▶ **Exercise details**
Find the line containing "사울이 말했다. 여느" in the material below; copy that line and all following lines exactly.
□ □ □ □ □
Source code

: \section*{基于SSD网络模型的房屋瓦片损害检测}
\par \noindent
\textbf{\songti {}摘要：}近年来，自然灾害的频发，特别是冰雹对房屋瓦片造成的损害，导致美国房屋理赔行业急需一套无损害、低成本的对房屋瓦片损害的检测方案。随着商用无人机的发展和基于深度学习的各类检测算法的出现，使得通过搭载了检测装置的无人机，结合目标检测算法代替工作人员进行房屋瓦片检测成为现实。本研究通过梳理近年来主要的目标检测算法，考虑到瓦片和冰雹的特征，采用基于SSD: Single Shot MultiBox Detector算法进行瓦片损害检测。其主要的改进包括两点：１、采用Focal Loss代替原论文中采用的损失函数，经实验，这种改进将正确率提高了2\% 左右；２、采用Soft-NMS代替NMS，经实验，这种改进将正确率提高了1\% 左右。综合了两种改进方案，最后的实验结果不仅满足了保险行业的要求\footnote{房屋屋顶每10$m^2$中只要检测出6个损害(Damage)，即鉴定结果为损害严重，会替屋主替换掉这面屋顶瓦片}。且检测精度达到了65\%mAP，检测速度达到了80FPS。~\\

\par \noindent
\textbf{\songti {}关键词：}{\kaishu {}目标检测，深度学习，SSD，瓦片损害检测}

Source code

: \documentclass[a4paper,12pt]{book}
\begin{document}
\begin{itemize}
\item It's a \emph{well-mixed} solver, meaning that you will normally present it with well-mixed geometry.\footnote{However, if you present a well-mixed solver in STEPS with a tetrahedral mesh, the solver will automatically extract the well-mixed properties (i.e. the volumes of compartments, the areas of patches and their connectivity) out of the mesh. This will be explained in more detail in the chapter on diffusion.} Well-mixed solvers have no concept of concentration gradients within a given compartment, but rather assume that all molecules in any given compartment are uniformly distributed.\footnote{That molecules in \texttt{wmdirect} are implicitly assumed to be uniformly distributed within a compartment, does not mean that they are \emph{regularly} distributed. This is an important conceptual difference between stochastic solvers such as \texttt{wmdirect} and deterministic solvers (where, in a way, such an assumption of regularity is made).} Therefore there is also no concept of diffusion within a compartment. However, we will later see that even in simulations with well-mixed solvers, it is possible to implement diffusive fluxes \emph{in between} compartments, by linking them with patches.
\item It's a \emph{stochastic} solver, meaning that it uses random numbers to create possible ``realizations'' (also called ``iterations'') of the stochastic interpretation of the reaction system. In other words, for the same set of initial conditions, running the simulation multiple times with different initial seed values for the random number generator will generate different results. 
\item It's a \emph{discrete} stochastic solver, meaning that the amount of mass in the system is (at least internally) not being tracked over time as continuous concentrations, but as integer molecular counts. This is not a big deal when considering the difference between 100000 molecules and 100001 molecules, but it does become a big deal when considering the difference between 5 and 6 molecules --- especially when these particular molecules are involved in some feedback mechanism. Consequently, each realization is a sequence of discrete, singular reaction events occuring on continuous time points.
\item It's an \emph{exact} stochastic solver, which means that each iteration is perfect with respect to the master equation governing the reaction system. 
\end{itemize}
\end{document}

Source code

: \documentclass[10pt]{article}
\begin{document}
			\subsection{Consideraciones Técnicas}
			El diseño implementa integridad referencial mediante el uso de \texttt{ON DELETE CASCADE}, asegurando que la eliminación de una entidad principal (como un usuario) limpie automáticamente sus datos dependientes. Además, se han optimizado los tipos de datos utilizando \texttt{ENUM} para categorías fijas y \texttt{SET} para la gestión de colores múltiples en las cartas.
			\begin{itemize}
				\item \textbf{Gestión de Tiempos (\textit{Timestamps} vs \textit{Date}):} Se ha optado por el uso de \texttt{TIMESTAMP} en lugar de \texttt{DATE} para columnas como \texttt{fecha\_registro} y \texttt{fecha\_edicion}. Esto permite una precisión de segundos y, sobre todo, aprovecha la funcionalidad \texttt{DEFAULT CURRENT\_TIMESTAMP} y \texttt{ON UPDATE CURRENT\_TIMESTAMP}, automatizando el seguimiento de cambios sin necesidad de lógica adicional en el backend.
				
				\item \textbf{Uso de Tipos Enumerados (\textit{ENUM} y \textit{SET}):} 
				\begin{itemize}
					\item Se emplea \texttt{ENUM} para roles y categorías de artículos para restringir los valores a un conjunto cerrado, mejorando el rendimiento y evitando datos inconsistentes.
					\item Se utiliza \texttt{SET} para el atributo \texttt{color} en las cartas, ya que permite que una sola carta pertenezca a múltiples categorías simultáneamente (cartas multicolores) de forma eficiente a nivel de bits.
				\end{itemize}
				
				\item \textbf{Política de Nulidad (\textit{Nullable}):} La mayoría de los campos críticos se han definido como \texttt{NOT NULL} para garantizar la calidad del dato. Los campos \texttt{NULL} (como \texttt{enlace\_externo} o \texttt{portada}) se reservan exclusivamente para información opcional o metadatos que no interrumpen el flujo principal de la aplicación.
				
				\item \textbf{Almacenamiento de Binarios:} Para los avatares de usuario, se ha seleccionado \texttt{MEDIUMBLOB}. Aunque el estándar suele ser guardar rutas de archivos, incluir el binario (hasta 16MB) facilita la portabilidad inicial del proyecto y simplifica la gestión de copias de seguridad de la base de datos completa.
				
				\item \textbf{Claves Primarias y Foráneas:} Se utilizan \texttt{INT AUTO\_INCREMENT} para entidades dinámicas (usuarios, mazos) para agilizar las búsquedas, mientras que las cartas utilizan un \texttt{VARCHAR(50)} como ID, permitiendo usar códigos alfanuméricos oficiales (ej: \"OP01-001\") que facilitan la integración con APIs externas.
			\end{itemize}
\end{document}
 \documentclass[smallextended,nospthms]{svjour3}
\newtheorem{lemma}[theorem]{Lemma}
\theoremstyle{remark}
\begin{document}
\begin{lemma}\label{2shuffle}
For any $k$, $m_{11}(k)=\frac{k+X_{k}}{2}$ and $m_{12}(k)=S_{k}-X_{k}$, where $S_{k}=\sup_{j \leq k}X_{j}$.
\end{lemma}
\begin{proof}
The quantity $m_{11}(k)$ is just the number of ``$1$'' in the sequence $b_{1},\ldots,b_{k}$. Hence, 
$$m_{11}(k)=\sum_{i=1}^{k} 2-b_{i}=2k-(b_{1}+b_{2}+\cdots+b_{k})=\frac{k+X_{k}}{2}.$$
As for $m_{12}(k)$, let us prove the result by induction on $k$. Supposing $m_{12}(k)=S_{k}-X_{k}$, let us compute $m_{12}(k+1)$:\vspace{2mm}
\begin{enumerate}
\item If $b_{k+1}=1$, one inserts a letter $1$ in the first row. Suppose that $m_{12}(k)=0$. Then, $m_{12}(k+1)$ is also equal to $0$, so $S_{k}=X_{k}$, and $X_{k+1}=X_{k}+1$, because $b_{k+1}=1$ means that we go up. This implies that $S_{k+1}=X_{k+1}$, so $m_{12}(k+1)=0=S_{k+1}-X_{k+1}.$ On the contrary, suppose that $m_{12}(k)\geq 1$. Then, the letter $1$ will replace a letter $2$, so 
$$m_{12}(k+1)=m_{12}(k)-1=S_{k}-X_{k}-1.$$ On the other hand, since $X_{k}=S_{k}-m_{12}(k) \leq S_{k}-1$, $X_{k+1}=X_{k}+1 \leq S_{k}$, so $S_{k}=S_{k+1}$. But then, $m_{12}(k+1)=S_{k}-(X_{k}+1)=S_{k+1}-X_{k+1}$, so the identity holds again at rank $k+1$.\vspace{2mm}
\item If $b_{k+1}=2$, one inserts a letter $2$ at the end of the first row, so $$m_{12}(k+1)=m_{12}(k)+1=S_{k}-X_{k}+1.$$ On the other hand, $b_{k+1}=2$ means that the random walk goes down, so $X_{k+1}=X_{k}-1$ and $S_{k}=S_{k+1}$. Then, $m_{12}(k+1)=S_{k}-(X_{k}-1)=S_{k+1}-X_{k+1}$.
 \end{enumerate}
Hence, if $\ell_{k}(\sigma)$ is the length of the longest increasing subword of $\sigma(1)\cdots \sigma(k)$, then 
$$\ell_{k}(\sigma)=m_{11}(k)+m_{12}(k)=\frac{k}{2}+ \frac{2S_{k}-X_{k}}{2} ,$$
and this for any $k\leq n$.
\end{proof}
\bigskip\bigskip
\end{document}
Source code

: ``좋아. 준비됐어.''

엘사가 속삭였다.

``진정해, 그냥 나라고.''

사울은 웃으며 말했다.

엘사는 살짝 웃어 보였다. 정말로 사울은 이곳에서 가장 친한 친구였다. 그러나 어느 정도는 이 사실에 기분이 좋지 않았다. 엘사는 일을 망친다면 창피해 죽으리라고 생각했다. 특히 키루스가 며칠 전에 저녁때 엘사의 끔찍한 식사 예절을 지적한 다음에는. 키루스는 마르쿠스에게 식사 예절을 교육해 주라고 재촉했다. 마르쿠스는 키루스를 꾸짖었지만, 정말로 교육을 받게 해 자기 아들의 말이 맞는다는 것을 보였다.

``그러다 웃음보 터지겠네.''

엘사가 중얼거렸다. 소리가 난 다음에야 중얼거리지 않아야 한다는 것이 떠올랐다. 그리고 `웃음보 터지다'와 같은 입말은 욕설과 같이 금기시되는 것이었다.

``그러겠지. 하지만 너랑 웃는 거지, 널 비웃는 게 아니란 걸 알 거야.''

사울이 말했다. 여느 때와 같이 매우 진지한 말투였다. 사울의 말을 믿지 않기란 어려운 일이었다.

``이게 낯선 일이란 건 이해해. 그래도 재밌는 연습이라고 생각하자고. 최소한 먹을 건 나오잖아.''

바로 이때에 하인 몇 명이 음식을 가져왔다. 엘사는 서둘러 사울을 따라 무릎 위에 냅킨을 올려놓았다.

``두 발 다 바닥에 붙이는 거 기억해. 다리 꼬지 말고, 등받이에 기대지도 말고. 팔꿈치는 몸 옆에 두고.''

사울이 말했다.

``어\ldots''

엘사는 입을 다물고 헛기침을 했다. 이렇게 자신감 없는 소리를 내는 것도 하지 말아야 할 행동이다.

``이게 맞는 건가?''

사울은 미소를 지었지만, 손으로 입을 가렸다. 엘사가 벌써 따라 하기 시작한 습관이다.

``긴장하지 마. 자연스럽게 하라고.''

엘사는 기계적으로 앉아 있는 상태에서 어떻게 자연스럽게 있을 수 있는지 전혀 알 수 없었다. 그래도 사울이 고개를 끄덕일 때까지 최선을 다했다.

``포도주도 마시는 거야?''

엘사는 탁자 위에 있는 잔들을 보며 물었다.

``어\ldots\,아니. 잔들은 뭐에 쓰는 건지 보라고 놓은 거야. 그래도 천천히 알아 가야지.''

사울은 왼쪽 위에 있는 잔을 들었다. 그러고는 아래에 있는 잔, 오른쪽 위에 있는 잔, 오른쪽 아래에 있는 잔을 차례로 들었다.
□ □ □ □ □
▶ **Result for this task**
사울이 말했다. 여느 때와 같이 매우 진지한 말투였다. 사울의 말을 믿지 않기란 어려운 일이었다.

``이게 낯선 일이란 건 이해해. 그래도 재밌는 연습이라고 생각하자고. 최소한 먹을 건 나오잖아.''

바로 이때에 하인 몇 명이 음식을 가져왔다. 엘사는 서둘러 사울을 따라 무릎 위에 냅킨을 올려놓았다.

``두 발 다 바닥에 붙이는 거 기억해. 다리 꼬지 말고, 등받이에 기대지도 말고. 팔꿈치는 몸 옆에 두고.''

사울이 말했다.

``어\ldots''

엘사는 입을 다물고 헛기침을 했다. 이렇게 자신감 없는 소리를 내는 것도 하지 말아야 할 행동이다.

``이게 맞는 건가?''

사울은 미소를 지었지만, 손으로 입을 가렸다. 엘사가 벌써 따라 하기 시작한 습관이다.

``긴장하지 마. 자연스럽게 하라고.''

엘사는 기계적으로 앉아 있는 상태에서 어떻게 자연스럽게 있을 수 있는지 전혀 알 수 없었다. 그래도 사울이 고개를 끄덕일 때까지 최선을 다했다.

``포도주도 마시는 거야?''

엘사는 탁자 위에 있는 잔들을 보며 물었다.

``어\ldots\,아니. 잔들은 뭐에 쓰는 건지 보라고 놓은 거야. 그래도 천천히 알아 가야지.''

사울은 왼쪽 위에 있는 잔을 들었다. 그러고는 아래에 있는 잔, 오른쪽 위에 있는 잔, 오른쪽 아래에 있는 잔을 차례로 들었다.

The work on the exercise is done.